The researchers had the “agents” (virtual robots) act like true student and teacher pairs: student agents struggled to learn Pac-Man and a version of the StarCraft video game. The researchers were able to show that the student agent learned the games and, in fact, surpassed the teacher.

In their study, the researchers programmed their teaching agent to focus on telling a student when to act. The trick is in knowing when the robot should give advice. If it gives no advice, the robot is not teaching. But if it always gives advice, the student gets annoyed and doesn’t learn to outperform the teacher. “We designed algorithms for advice giving, and we are trying to figure out when our advice makes the biggest difference,’’ Taylor says.

He aims to develop a curriculum for the agents that starts with simple work and builds to more complex.

Teaching physical robots

“While we currently focus on teaching in video games, our methods can be extended to physical robots as well,” Taylor told KurzweilAI. “This ability is critical as robots become more common. Once one robot has learned about its environment, humans’ preferences, the jobs it needs to perform, etc., we don’t want to lose this knowledge if we upgrade to a new robot. Furthermore, if additional robots are added to the same environment, we don’t want the new robots to have to learn from the beginning — they should be able to learn faster by leveraging the knowledgeable robot.”

Other researchers have allowed one robot to teach another, but they typically make strong assumptions about robot similarity, said Taylor. “If the robots are similar enough, the knowledge can be copied directly from one robot to another, or some type of transfer learning algorithm can be used to modify the data.

“Our goal is to allow the teacher and student robot to be very dissimilar and make no assumptions about the internal knowledge representation. Because of this flexibility, we are currently extending our methods so that an agent teacher can help a human student. The long-term goal is to develop a single framework to allow teaching between: 1) robot-robot, 2) robot-human, 3) human-robot.”

Taylor expects to complete this framework in  5 to 10 years. “It depends in large part how quickly robots with the ability to learn are deployed commercially.”

The work was funded in part by the National Science Foundation (NSF). Taylor also recently received an NSF grant to use ideas from dog training to train robotic agents. Eventually, he hopes to develop a better way for people to teach their robotic agents, as well as for robots to teach people.
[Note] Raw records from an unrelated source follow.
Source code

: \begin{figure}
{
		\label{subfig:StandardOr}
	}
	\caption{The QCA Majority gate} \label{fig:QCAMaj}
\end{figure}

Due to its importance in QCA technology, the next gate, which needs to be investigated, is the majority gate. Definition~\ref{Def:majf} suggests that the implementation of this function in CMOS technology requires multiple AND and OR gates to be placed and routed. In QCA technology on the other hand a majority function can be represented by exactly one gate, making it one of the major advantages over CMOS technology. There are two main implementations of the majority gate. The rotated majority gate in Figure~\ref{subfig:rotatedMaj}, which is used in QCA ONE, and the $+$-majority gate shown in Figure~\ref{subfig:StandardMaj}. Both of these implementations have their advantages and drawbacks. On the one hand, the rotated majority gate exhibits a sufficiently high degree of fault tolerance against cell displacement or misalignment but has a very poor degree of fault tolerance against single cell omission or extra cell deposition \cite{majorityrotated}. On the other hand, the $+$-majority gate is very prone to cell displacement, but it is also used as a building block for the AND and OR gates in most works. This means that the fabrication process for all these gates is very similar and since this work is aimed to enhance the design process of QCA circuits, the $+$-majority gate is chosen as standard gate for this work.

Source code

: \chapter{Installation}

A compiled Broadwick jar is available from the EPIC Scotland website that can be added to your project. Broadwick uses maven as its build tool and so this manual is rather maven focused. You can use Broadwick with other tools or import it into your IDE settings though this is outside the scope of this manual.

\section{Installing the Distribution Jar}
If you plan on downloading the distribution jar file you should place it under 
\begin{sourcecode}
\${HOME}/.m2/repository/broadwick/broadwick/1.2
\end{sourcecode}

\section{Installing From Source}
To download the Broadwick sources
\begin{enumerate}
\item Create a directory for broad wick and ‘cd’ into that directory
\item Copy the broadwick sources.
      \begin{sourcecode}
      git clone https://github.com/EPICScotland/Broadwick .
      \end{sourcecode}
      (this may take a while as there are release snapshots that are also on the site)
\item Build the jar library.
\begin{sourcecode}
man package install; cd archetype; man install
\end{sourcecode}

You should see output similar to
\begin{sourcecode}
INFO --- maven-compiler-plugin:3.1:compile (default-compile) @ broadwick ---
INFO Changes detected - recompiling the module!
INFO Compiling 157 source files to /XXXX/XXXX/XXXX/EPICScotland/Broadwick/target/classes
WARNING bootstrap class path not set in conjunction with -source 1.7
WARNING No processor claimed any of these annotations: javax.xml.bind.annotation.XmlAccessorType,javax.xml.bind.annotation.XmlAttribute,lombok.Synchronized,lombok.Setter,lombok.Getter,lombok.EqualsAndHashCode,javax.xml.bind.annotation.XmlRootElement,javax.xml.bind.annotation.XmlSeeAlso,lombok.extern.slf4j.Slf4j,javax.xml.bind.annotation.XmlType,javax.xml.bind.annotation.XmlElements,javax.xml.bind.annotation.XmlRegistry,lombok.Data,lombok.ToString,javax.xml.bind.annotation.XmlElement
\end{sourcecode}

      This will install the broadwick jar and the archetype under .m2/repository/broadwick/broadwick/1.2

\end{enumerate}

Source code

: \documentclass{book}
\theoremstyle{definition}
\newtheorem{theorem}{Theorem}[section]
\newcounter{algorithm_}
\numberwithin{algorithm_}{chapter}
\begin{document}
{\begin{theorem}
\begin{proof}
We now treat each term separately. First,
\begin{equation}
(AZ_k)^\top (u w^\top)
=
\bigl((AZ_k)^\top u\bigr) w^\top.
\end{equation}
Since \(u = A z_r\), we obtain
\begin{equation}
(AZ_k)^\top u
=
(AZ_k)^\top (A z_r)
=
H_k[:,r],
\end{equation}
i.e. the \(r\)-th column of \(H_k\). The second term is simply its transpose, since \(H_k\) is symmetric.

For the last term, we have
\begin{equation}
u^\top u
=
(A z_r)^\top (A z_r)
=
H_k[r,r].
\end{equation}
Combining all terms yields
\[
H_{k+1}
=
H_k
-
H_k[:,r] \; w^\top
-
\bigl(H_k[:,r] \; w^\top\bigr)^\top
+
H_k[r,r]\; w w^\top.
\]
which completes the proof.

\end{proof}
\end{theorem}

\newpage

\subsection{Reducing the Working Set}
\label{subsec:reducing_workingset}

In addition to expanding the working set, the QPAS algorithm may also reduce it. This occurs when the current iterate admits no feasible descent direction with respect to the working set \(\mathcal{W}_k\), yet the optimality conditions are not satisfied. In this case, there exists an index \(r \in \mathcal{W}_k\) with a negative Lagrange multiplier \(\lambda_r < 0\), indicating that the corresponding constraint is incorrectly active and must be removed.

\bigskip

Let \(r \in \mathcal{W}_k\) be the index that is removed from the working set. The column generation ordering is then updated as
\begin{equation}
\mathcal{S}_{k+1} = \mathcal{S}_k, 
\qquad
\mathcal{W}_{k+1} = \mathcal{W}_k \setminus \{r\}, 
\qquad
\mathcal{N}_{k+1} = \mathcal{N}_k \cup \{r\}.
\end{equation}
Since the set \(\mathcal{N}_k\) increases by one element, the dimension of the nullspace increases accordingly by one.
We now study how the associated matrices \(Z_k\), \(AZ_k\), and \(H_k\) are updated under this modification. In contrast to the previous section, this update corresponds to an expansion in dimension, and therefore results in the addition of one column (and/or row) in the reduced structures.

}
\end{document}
The code for the teaching method is freely available here.


Abstract of Connection Science paper

This article introduces a teacher–student framework for reinforcement learning, synthesising and extending material that appeared in conference proceedings [Torrey, L., & Taylor, M. E. (2013)]. Teaching on a budget: Agents advising agents in reinforcement learning. {Proceedings of the international conference on autonomous agents and multiagent systems}] and in a non-archival workshop paper [Carboni, N., &Taylor, M. E. (2013, May)]. Preliminary results for 1 vs. 1 tactics in StarCraft. {Proceedings of the adaptive and learning agents workshop (at AAMAS-13)}]. In this framework, a teacher agent instructs a student agent by suggesting actions the student should take as it learns. However, the teacher may only give such advice a limited number of times. We present several novel algorithms that teachers can use to budget their advice effectively, and we evaluate them in two complex video games: StarCraft and Pac-Man. Our results show that the same amount of advice, given at different moments, can have different effects on student learning, and that teachers can significantly affect student learning even when students use different learning methods and state representations.